As usual, tears came quickly. "Oh Father, will we have a church again? Will there be a parish?" one of the women asked, her voice quivering. "We'll see. A lot's going to depend on the government and where they let us rebuild," Lomax said. "But you can be sure of this: Wherever the people are, the church will be there, too. It's just not clear where that's going to be yet."

So it goes around metropolitan New Orleans, in southeast Louisiana and in Texas, where in muddy streets and make-do shelters, in borrowed hotel meeting rooms and even on the Internet, New Orleans pastors have confronted the most basic physical, spiritual and emotional needs of families who have lost all they owned.

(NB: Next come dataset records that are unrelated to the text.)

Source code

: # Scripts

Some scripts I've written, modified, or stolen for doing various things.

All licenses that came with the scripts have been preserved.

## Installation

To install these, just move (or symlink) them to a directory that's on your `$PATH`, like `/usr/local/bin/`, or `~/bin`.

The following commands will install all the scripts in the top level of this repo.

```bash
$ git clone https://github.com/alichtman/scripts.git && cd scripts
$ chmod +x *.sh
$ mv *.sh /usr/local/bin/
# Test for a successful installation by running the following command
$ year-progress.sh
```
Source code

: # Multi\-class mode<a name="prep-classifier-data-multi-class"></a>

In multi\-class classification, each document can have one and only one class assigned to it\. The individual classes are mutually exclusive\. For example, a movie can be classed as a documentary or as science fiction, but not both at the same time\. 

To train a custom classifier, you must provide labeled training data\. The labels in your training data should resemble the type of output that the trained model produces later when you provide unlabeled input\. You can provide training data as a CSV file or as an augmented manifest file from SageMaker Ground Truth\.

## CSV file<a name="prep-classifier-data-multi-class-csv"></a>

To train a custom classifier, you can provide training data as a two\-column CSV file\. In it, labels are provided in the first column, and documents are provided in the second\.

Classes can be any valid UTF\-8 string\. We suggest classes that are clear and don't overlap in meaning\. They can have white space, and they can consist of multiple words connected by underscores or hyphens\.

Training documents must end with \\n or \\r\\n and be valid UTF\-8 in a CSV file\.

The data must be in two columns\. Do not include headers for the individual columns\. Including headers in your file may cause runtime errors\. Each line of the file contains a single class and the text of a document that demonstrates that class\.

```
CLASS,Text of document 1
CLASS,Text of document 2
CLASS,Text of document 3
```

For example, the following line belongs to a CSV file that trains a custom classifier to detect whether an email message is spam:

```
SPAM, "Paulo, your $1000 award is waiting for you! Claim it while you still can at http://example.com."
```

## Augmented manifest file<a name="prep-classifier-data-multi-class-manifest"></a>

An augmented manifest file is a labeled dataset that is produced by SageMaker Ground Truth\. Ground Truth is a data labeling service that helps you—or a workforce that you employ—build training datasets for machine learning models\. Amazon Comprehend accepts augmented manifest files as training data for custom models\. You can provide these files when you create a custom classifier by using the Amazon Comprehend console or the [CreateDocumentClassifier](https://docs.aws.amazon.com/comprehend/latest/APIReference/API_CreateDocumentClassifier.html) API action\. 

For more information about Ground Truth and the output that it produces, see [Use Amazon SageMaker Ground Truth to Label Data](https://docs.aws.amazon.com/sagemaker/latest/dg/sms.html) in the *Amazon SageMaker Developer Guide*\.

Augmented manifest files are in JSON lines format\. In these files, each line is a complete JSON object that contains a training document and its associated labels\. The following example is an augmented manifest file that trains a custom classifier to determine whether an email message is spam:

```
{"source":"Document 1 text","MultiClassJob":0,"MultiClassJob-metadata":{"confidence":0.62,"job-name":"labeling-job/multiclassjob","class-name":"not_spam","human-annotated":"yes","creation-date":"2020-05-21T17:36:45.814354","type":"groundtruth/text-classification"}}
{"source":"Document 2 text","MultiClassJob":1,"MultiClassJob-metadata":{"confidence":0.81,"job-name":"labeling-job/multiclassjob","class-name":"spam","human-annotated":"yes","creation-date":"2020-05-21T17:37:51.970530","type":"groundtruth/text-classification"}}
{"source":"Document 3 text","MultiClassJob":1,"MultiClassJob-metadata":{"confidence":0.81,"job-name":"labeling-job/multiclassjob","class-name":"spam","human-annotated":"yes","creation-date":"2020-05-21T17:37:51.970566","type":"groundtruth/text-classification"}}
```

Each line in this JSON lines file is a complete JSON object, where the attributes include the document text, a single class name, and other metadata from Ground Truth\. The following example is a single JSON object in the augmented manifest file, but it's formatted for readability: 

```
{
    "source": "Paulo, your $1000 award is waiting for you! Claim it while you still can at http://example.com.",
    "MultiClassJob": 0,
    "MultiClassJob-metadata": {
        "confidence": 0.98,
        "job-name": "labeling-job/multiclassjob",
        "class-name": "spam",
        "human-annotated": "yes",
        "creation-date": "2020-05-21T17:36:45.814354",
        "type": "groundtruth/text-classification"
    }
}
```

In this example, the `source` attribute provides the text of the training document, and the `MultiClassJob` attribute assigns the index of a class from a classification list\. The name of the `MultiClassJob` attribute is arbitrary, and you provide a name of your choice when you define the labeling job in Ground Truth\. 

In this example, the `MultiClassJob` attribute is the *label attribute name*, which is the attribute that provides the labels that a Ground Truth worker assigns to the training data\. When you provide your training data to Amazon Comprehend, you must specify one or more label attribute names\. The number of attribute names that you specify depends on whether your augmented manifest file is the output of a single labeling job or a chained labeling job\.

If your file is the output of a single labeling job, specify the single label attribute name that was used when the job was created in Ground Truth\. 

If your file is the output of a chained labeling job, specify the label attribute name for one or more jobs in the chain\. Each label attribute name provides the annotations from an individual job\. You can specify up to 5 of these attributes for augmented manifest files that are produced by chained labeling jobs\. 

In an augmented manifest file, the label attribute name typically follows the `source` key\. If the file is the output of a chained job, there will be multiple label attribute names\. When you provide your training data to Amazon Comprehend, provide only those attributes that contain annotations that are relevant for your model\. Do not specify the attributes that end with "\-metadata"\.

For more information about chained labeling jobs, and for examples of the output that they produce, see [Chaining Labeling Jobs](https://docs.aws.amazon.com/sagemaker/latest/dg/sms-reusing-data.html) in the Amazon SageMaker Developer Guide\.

"In the last couple of weeks I've done literally everything, from social work and mental health counseling to psychological and spiritual warfare," said the Rev. Charles Southall of First Emanuel Baptist Church. Southall is now displaced in Baton Rouge, tending to a few hundred of his scattered New Orleans flock.

Like them, he lost everything he owned. He delivered his first sermon after the storm in a borrowed pulpit, wearing a suit and shoes donated by his hosts. He is still locating members of his church, scattered from "sea to shining sea." He works with some and worries about the rest. Restful sleep has eluded him since Hurricane Katrina struck Aug. 29, he said.

"The need has grown so exponentially since the storm. It's so intense. I get two or three hours of sleep at a time and then I'm up. There's so much hurt, so much pain."

Yet in the midst of pain is a powerful recompense. Although physically and mentally exhausted and suffering their own material losses, many pastors say they have never felt more needed than in the past month, consoling, explaining, encouraging—or helping their people solve the practical problems of housing, food, and income.

Walter Austin, a Catholic priest and Louisiana National Guard chaplain, worked with nearly 30,000 evacuees in the squalid indignities of the Superdome for five days after the storm. He walked among the crowds in his military camouflage, a chaplain's cross on his black beret and a Bible in his hand.

He introduced himself and showed them how to prepare their military-issued rations. He preached morning Scripture services from atop a generator cart outside the stadium. He spoke from the book of Job, the tormented soul beloved by God. He promised them they were not abandoned.

Often, he said, they asked him to pray with them. "Prayer was such an instrumental part of their lives," he said. "And what they prayed for was not for God to get them out of this, but to comfort them and get them through it."

When, after five days, they began to file, exhausted and bedraggled, onto evacuation buses, many left the line to grasp Austin's hand in thanks. "Some had urine stains on their clothing. Do you understand what they went through?" he said. "But they were coming over to us to say goodbye and to thank us. And it was spontaneous, heartfelt. My being there meant something to them, and that was a real joy."